Indian equity benchmarks concluded the trading session on January 2 at unprecedented highs, extending their gains for the second consecutive week. The Nifty 50 index not only closed at a record level but also registered a new all-time intraday high of 26,340. Similarly, the BSE Sensex surged, reflecting strong investor sentiment supported by stable domestic macroeconomic fundamentals.
At the closing bell, the Sensex was up 573.41 points, or 0.67%, settling at 85,762.01. The Nifty 50 advanced by 182 points, or 0.70%, to close at 26,328.55. The positive momentum was widespread, with market breadth firmly in favour of advancers. Approximately 2,527 shares advanced, while 1,347 shares declined, and 135 remained unchanged.
The rally was not confined to the main indices. Broader markets also demonstrated significant strength, outperforming the benchmarks. The Nifty Midcap index gained 1%, hitting a new high, while the Nifty Smallcap index rose by 0.7%. This indicates robust participation from across the market spectrum.
Sectoral performance was overwhelmingly positive. All major sectoral indices ended in the green, with the exception of the Nifty FMCG index, which fell by approximately 1.19%. The top-performing sectors included Nifty Auto, Metal, Capital Goods, Media, Realty, Consumer Durables, Power, and PSU Bank, all of which gained between 1% and 2%. The Nifty Bank index also achieved a new record intraday high of 60,203.75 before closing at 60,150.95, a gain of 0.74%.
Several individual stocks were in focus due to corporate developments and market momentum. Nearly 180 stocks, including Coal India, Hindalco Industries, TVS Motor Company, and Bank of Baroda, touched their 52-week highs.
The top gainers on the Nifty 50 were led by Coal India, which surged 6.85%. Other significant gainers included NTPC, Hindalco, Trent, and Jio Financial.
On the other hand, the primary laggard was ITC, which fell nearly 4% after Morgan Stanley downgraded the stock to ‘equal-weight’. Other losers included Nestle, Axis Bank, Kotak Mahindra Bank, and Shriram Finance.

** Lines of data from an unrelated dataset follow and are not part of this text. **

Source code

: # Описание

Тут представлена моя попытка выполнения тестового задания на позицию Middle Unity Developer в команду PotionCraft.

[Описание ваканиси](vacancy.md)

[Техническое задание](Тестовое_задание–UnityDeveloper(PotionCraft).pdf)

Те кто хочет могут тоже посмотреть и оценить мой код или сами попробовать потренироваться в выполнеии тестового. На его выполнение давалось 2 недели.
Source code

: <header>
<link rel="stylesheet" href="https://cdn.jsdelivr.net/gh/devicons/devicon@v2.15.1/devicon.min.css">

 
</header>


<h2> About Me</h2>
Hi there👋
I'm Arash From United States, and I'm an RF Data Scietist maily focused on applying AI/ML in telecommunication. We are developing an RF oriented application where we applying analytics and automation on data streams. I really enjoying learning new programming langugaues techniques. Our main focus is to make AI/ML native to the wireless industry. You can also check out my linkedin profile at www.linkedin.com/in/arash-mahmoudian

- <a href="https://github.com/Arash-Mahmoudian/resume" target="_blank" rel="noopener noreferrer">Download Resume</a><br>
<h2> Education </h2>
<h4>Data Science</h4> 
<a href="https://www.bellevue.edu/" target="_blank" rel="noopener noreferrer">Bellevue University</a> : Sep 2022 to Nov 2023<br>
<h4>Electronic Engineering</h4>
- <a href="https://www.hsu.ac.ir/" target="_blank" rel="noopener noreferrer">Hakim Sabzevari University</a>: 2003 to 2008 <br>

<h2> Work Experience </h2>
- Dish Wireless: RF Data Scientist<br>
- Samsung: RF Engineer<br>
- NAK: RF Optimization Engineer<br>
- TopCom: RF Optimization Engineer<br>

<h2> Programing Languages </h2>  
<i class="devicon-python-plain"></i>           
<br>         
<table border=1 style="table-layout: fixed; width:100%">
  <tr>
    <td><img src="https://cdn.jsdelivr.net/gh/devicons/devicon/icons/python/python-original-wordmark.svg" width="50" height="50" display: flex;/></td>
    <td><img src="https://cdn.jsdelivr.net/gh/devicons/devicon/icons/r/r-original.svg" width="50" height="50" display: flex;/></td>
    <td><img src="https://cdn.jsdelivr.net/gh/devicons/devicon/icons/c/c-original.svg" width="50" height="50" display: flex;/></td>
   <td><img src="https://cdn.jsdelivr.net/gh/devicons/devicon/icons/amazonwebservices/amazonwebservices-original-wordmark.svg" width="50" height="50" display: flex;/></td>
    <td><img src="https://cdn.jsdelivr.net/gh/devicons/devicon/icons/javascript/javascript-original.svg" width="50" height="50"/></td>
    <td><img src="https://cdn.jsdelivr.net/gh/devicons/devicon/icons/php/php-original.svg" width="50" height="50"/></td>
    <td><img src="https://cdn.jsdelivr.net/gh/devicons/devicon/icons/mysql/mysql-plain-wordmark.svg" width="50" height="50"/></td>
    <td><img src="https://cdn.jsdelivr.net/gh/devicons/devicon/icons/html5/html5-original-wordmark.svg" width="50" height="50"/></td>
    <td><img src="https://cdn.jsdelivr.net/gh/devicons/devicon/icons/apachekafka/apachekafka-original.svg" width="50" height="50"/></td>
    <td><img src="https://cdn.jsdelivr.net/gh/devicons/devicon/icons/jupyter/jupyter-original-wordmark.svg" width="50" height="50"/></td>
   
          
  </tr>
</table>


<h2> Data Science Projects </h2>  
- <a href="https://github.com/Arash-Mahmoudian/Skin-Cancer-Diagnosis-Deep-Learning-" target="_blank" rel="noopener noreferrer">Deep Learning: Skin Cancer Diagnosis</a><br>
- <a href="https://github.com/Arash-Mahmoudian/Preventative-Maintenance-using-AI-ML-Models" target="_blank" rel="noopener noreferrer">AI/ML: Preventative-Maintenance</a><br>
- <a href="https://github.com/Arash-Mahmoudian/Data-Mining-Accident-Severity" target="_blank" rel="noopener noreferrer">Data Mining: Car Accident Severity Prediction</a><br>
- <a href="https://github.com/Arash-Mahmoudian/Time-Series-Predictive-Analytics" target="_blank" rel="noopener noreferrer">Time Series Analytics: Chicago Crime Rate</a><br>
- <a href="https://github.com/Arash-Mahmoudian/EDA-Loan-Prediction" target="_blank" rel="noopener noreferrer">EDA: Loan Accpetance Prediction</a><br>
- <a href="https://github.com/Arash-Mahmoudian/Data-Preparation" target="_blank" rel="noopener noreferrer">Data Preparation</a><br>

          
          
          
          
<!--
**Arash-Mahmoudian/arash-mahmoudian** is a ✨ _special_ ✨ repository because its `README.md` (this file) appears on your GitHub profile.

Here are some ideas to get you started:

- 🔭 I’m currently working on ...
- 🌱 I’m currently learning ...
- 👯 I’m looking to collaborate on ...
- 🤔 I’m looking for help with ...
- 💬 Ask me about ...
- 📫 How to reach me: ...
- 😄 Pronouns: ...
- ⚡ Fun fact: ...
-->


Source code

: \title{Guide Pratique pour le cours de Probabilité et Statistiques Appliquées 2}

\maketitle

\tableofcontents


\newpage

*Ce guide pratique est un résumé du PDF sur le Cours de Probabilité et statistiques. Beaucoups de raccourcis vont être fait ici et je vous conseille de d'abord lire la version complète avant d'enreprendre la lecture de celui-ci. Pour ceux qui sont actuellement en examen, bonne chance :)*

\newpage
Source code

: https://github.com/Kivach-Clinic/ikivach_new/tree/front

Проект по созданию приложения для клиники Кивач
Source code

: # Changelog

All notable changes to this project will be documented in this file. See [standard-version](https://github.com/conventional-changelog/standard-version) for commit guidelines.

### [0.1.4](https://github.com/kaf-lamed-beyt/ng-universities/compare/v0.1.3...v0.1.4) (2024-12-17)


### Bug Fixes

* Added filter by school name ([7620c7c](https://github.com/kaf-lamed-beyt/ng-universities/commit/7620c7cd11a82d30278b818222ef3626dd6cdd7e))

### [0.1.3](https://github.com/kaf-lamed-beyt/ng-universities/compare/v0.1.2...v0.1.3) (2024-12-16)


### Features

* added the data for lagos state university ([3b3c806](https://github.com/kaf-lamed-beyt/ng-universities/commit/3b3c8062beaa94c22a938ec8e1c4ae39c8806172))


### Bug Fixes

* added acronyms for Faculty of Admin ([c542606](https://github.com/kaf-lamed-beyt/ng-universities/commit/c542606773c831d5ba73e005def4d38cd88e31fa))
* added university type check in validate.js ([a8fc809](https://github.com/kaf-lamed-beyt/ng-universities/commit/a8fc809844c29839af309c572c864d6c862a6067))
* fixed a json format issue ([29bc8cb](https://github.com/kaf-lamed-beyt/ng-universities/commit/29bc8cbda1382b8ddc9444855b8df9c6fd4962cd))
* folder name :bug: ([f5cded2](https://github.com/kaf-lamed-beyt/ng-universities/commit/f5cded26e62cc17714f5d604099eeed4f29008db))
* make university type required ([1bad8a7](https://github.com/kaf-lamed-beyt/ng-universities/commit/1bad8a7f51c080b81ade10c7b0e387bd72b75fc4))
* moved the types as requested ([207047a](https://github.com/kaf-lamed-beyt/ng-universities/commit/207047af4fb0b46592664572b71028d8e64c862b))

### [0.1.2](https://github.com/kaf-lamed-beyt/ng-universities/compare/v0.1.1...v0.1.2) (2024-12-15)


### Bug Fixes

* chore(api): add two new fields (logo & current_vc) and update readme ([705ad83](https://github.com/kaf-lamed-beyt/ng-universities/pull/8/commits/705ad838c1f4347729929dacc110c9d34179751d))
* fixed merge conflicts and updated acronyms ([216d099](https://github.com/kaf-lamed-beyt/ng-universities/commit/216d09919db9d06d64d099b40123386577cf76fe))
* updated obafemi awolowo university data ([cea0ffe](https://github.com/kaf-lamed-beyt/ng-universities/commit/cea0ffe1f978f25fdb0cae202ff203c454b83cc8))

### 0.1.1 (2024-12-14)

Market analysts maintain a bullish outlook for the near term, citing strong technical indicators. The recent price action suggests a continuation of the upward trend.
Rupak De, Senior Technical Analyst at LKP Securities, noted that the Nifty has broken above its previous swing high, reinforcing a positive bias. "The bullish crossover of the 20 EMA and 50 EMA further strengthens the upward structure," he stated. De suggests a "buy-on-dips" approach as long as the index holds above the 26,000 level. He sees a potential move towards 26,600 if the index decisively crosses the 26,350 mark.
Nagaraj Shetti, Senior Technical Research Analyst at HDFC Securities, echoed this sentiment. He pointed to the formation of a "long bull candle" on the daily chart, indicating a decisive breakout from a recent consolidation phase. "The underlying trend of Nifty is sharply up," Shetti commented. He has identified the next upside target for the coming weeks at around 26,750, based on Fibonacci extension levels, with immediate support placed at 26,200.
The sustained rally is attributed to continued confidence in India's medium-term growth trajectory and positive cues from encouraging auto sales numbers for December. The auto sector, in particular, gained traction, with companies like TVS Motor and Hero MotoCorp reporting better sales data.
In conclusion, the Indian stock market has started the year on a strong footing, with key indices breaking psychological barriers and setting new records. The technical setup appears robust, and expert analysis points towards continued upward momentum in the short term, provided key support levels are maintained. Investors will now look ahead to the upcoming earnings season for further direction.